I remember the 1st time my senior drill sergeant sat down and took off his hat. A few moments before he had tossed a large metal trash can across the bay as we scrambled through the chaos of sea bags and boots that hadn’t even been broken in yet. “I want everyone to sit and take a moment to reflect on why you’re here.” For the first time I felt like my heart and lungs were going to stay in my chest where they belonged. He went on to remind us to take those reasons and repeat them to ourselves when things got tough, and to focus on the task right in front of us; even if that meant just getting to the next meal.
It’s a lesson on taking things one at a time. A lesson I’ve held onto through numerous seasons of life, leading up to my final year of physical therapy school. When I enlisted into the Georgia National Guard to pay for school, I had no idea how many battles I had yet to face. At the root of everything I was just a scared kid that wanted to prove I could finish something, to be a part of something bigger than myself, and to get some help paying for college along the way. I also thought it was cool to get to do a job which women hadn’t been able to do before. My goal was simple: graduate from basic training on time so I could start my degree on time.

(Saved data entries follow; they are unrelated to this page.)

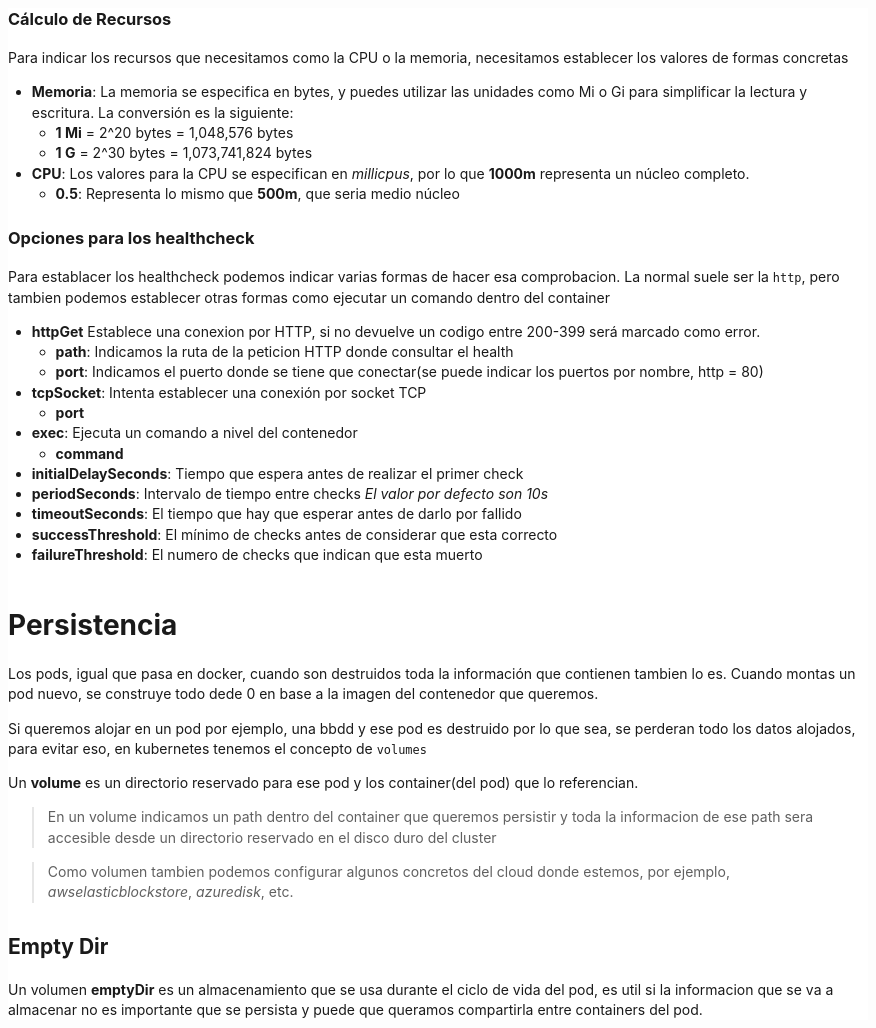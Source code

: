 ### Cálculo de Recursos
Para indicar los recursos que necesitamos como la CPU o la memoria, necesitamos establecer los valores de formas concretas

- **Memoria**: La memoria se especifica en bytes, y puedes utilizar las unidades como Mi o Gi para simplificar la lectura y escritura. La conversión es la siguiente:
    - **1 Mi** = 2^20 bytes = 1,048,576 bytes
    - **1 G** = 2^30 bytes = 1,073,741,824 bytes
- **CPU**: Los valores para la CPU se especifican en *millicpus*, por lo que **1000m** representa un núcleo completo.
    - **0.5**: Representa lo mismo que **500m**, que seria medio núcleo

### Opciones para los healthcheck
Para establacer los healthcheck podemos indicar varias formas de hacer esa comprobacion. La normal suele ser la `http`, pero tambien podemos establecer otras formas como ejecutar un comando dentro del container

- **httpGet** Establece una conexion por HTTP, si no devuelve un codigo entre 200-399 será marcado como error.
    - **path**: Indicamos la ruta de la peticion HTTP donde consultar el health
    - **port**: Indicamos el puerto donde se tiene que conectar(se puede indicar los puertos por nombre, http = 80)
- **tcpSocket**: Intenta establecer una conexión por socket TCP
    - **port**
- **exec**: Ejecuta un comando a nivel del contenedor
    - **command**
- **initialDelaySeconds**: Tiempo que espera antes de realizar el primer check
- **periodSeconds**: Intervalo de tiempo entre checks *El valor por defecto son 10s*
- **timeoutSeconds**: El tiempo que hay que esperar antes de darlo por fallido
- **successThreshold**:  El mínimo de checks antes de considerar que esta correcto
- **failureThreshold**: El numero de checks que indican que esta muerto


# Persistencia
Los pods, igual que pasa en docker, cuando son destruidos toda la información que contienen tambien lo es.
Cuando montas un pod nuevo, se construye todo dede 0 en base a la imagen del contenedor que queremos.

Si queremos alojar en un pod por ejemplo, una bbdd y ese pod es destruido por lo que sea, se perderan todo los datos alojados, para evitar eso, en kubernetes tenemos el concepto de `volumes`

Un **volume** es un directorio reservado para ese pod y los container(del pod) que lo referencian.

> En un volume indicamos un path dentro del container que queremos persistir y toda la informacion de ese path sera accesible desde un directorio reservado en el disco duro del cluster

> Como volumen tambien podemos configurar algunos concretos del cloud donde estemos, por ejemplo, *awselasticblockstore*, *azuredisk*, etc.

## Empty Dir
Un volumen **emptyDir** es un almacenamiento que se usa durante el ciclo de vida del pod, es util si la informacion que se va a almacenar no es importante que se persista y puede que queramos compartirla entre containers del pod.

Just shortly after my first fiscal year of service and 1 semester into the Georgia Southern University athletic training program, I threw multiple pulmonary embolisms and a saddle PE that placed tremendous pressure on my heart. I was in the middle of contracting with ROTC and wrapping up my first clinical internship with Screven high school. In that moment I felt like my entire world and all of the goals I had set for myself were crumbling. After months of bed rest, an awkward divorce, and countless fights with insurance companies and providers for the care I needed – I realized I needed to re-establish my “why”.
It was then that I felt I was being called to do something different than I originally came to Georgia Southern University to do. So, I adjusted my efforts towards physical therapy school and I poured my whole heart into it. I still felt, and feel, strongly about service. So, I fought tooth and nail to get to continue to do that too. A few years down the line and two children later, I felt a calling to shift my why again. Because as the audience of this blog knows, at some point you have to start leaning towards a setting to practice physical therapy.
For me that calling was scary. It can be really hard to advocate for yourself, especially when dealing with problems that others cannot see. It gets even harder when those problems are seen by society as “too taboo to talk about”. I’m a woman, born and raised in the south, who attended a private catholic school without sex education. But as I sat in shock after the birth of my first child, and later in embarrassment with pee-soaked pants following a diagnostic postpartum Army Physical Fitness Test (APFT) – I realized I couldn’t just stand by and do nothing but the task in front of me seemed insurmountable.
Before having children, I had no idea the extent of the changes a body would go through or how drastic the differences can be from one mother (or baby) to the next. Due to my medical history, I was at high risk for both pregnancies, and I felt lost. I wasn’t sure what I could and could not do to have the safe and healthy pregnancy I’d envisioned. So, during my second pregnancy I took a course on Postpartum Corrective Exercise. At first the flood of information was overwhelming but it opened up a door of curiosity …and a heart for serving a population I didn’t know I had the courage to pursue.
I was afforded the opportunity to sit for Pelvic Health Level 1 Webinar, through an APTA Pelvic Health Student Scholarship. I am now looking forward to continuing my education in the world of pelvic health as soon as I resurface from clinicals, boards, and BOLC. For now, I’m reminding myself to take this journey one step at a time. I can’t wait to empower patients with the tools they need to stay involved in the hobbies and careers they love, free from pelvic pain and dysfunction. Who knows, maybe I’ll even inspire someone to take the leap into the field of pelvic health. Don’t be afraid, you just have to find your reason… In my case, I think everyone deserves access to PFPT. It’s a specialty that has been life altering for me and looking back I can’t believe I ever listened to society’s implication that pain and dysfunction are synonymous with becoming a mom.
Written by Shelby Landrum, SPT
About the Author: Shelby Landrum is a mom of 2 under 2, a 3rd year at the Medical University of South Carolina and an alumnus of Georgia Southern University’s Exercise Science program. She and her husband Christopher are both US Army Reserve Officers and in agreement that none of their pursuits would be possible without the love and support from their family.